[Saved data entries]
★ ★ ★ ★ ★ ★ ★

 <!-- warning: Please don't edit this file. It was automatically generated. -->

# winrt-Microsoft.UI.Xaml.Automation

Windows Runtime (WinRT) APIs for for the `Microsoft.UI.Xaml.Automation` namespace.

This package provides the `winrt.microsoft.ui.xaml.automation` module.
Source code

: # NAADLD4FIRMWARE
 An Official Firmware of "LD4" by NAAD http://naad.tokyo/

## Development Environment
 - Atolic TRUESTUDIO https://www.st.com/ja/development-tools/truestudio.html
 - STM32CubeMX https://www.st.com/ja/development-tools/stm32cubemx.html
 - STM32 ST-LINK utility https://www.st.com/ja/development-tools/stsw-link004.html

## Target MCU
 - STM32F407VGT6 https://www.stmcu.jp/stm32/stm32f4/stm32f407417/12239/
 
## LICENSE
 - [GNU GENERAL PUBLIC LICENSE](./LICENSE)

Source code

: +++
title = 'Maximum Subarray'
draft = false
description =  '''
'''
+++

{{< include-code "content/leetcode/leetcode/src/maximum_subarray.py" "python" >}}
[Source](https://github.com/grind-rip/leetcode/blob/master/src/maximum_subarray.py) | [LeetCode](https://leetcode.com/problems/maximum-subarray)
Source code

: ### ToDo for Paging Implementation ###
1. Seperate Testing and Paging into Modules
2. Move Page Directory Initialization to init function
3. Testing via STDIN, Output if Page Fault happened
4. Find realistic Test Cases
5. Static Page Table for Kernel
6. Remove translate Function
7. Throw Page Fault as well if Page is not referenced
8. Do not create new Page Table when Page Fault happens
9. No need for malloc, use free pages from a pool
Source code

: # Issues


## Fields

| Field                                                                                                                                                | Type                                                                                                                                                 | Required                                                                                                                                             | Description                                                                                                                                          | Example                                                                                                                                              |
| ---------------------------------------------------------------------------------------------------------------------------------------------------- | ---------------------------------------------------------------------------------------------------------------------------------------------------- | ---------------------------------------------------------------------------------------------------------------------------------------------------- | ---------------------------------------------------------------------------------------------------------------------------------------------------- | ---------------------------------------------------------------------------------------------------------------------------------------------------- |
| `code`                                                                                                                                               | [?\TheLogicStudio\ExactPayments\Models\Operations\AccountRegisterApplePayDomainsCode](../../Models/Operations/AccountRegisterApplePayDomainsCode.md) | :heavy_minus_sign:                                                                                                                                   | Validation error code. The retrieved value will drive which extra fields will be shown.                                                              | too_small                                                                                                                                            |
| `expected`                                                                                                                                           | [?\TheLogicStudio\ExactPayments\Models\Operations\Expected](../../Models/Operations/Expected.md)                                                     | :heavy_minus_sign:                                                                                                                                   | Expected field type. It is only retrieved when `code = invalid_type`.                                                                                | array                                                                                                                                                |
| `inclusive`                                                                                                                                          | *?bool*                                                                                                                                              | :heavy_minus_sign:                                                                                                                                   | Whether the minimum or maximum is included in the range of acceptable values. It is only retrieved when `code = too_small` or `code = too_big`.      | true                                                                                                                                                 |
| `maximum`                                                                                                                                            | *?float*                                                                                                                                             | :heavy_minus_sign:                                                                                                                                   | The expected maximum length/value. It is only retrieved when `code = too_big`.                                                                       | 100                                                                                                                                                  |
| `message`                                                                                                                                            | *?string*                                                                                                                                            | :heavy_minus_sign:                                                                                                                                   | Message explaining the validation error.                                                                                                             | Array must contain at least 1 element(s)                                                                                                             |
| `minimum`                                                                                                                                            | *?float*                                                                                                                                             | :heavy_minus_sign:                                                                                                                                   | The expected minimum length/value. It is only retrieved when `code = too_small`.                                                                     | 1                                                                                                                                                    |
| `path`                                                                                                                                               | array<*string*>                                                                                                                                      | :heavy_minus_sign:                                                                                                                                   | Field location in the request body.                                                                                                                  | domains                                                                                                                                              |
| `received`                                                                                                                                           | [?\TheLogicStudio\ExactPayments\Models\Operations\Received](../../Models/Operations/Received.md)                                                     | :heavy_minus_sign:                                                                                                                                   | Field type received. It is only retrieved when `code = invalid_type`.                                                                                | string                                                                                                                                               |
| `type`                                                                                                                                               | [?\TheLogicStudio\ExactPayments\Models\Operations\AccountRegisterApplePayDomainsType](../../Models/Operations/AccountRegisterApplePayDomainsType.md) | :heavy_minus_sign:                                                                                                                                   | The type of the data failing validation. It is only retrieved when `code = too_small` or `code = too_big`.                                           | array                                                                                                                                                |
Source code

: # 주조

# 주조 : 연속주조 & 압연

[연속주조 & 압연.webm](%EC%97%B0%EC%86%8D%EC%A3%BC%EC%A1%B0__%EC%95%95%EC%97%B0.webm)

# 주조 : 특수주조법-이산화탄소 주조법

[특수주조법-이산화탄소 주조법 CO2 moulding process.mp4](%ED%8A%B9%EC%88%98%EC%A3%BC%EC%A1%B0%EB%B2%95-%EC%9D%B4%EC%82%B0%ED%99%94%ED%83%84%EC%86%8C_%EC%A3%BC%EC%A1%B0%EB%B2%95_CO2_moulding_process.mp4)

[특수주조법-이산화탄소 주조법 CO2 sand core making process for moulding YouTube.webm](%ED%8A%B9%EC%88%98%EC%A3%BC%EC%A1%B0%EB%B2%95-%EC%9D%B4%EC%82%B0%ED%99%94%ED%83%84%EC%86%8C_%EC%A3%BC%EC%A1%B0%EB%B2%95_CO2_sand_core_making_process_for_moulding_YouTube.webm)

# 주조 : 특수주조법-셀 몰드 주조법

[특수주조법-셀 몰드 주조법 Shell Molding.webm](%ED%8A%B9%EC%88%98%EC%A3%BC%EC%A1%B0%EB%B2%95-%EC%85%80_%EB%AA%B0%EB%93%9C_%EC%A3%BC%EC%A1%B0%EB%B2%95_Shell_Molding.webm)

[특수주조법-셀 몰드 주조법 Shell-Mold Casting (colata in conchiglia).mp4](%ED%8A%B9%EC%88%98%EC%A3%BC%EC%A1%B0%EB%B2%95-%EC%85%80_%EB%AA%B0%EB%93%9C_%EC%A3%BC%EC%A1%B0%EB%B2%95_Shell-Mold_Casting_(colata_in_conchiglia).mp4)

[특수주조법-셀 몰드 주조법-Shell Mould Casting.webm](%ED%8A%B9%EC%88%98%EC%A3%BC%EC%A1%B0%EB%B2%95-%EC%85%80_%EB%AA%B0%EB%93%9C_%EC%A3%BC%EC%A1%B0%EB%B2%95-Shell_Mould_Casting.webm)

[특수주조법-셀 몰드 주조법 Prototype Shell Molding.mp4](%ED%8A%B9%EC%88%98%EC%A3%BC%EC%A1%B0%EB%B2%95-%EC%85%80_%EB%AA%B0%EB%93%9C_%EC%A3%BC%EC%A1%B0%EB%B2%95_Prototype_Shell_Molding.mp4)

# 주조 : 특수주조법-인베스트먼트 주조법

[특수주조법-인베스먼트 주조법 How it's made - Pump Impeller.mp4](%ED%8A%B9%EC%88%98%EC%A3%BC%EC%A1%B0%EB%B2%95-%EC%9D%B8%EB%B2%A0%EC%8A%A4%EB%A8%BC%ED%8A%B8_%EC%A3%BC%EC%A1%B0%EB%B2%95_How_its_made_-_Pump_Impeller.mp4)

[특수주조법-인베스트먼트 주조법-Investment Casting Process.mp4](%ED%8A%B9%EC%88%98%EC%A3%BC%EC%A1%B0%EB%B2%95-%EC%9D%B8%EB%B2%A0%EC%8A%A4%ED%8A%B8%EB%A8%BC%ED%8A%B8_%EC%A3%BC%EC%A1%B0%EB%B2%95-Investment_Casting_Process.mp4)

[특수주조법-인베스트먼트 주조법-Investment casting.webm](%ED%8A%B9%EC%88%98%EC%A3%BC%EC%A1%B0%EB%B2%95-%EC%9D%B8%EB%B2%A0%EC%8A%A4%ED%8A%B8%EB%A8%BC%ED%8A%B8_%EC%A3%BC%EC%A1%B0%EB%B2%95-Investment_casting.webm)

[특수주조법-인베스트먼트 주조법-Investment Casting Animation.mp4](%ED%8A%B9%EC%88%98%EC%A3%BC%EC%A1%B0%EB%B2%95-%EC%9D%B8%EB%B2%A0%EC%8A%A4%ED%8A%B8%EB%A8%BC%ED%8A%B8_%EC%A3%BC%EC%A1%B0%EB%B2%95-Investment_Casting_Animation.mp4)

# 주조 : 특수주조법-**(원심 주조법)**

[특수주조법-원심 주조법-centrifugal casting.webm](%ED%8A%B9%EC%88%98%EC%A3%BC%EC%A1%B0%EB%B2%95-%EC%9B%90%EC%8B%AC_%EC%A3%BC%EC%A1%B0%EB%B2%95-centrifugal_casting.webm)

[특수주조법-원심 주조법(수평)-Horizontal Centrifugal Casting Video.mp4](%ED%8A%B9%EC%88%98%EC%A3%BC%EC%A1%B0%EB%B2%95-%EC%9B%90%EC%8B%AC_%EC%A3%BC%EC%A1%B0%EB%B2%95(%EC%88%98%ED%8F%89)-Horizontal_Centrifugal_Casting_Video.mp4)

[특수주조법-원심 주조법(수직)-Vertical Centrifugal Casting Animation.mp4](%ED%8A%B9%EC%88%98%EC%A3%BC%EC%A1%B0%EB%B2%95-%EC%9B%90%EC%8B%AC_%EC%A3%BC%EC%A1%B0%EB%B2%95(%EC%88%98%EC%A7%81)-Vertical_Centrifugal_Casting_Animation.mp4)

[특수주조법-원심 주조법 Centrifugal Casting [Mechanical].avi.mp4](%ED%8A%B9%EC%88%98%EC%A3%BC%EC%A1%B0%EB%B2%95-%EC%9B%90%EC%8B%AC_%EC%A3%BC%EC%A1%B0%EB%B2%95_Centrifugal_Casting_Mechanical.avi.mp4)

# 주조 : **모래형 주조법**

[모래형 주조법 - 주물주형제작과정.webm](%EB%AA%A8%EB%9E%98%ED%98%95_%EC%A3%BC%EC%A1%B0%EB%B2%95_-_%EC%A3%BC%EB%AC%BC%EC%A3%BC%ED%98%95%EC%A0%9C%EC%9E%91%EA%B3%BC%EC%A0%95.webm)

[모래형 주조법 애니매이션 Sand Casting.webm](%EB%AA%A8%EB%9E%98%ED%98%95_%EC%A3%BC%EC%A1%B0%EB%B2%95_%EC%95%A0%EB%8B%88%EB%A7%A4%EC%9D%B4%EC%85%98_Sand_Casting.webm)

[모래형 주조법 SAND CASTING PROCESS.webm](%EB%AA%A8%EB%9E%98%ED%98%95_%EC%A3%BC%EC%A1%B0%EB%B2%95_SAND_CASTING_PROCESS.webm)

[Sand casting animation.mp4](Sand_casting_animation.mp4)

★ ★ ★ ★ ★ ★ ★

Required action – Copy exactly the stretch of data above from the line with "# 주조 : 특수주조법-셀 몰드 주조법" through the line with "[특수주조법-셀 몰드 주조법 Shell-Mold", and omit all other lines.

Your response –
# 주조 : 특수주조법-셀 몰드 주조법

[특수주조법-셀 몰드 주조법 Shell Molding.webm](%ED%8A%B9%EC%88%98%EC%A3%BC%EC%A1%B0%EB%B2%95-%EC%85%80_%EB%AA%B0%EB%93%9C_%EC%A3%BC%EC%A1%B0%EB%B2%95_Shell_Molding.webm)

[특수주조법-셀 몰드 주조법 Shell-Mold Casting (colata in conchiglia).mp4](%ED%8A%B9%EC%88%98%EC%A3%BC%EC%A1%B0%EB%B2%95-%EC%85%80_%EB%AA%B0%EB%93%9C_%EC%A3%BC%EC%A1%B0%EB%B2%95_Shell-Mold_Casting_(colata_in_conchiglia).mp4)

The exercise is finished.